**What is expected:** From the line with "A: Crypto Hive" through the line with "## Advertising Your Business in Crypto Hive", inclusive, return each line of the data below exactly and leave the rest out.

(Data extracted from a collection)
□ □ □

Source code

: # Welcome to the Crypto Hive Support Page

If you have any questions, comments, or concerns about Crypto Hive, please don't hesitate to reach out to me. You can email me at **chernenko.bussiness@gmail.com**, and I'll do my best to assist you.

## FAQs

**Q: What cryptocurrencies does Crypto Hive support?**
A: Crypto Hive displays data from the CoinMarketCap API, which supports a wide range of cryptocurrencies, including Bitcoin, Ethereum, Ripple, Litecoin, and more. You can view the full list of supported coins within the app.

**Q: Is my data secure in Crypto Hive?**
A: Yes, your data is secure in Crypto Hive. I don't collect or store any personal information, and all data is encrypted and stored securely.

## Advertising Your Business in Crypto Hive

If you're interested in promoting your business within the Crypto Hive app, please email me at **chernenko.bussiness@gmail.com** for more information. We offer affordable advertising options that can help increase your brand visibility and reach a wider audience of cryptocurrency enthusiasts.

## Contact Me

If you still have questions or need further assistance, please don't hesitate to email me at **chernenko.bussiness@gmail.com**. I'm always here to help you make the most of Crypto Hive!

□ □ □

**Exercise result:**
A: Crypto Hive displays data from the CoinMarketCap API, which supports a wide range of cryptocurrencies, including Bitcoin, Ethereum, Ripple, Litecoin, and more. You can view the full list of supported coins within the app.

**Q: Is my data secure in Crypto Hive?**
A: Yes, your data is secure in Crypto Hive. I don't collect or store any personal information, and all data is encrypted and stored securely.

## Advertising Your Business in Crypto Hive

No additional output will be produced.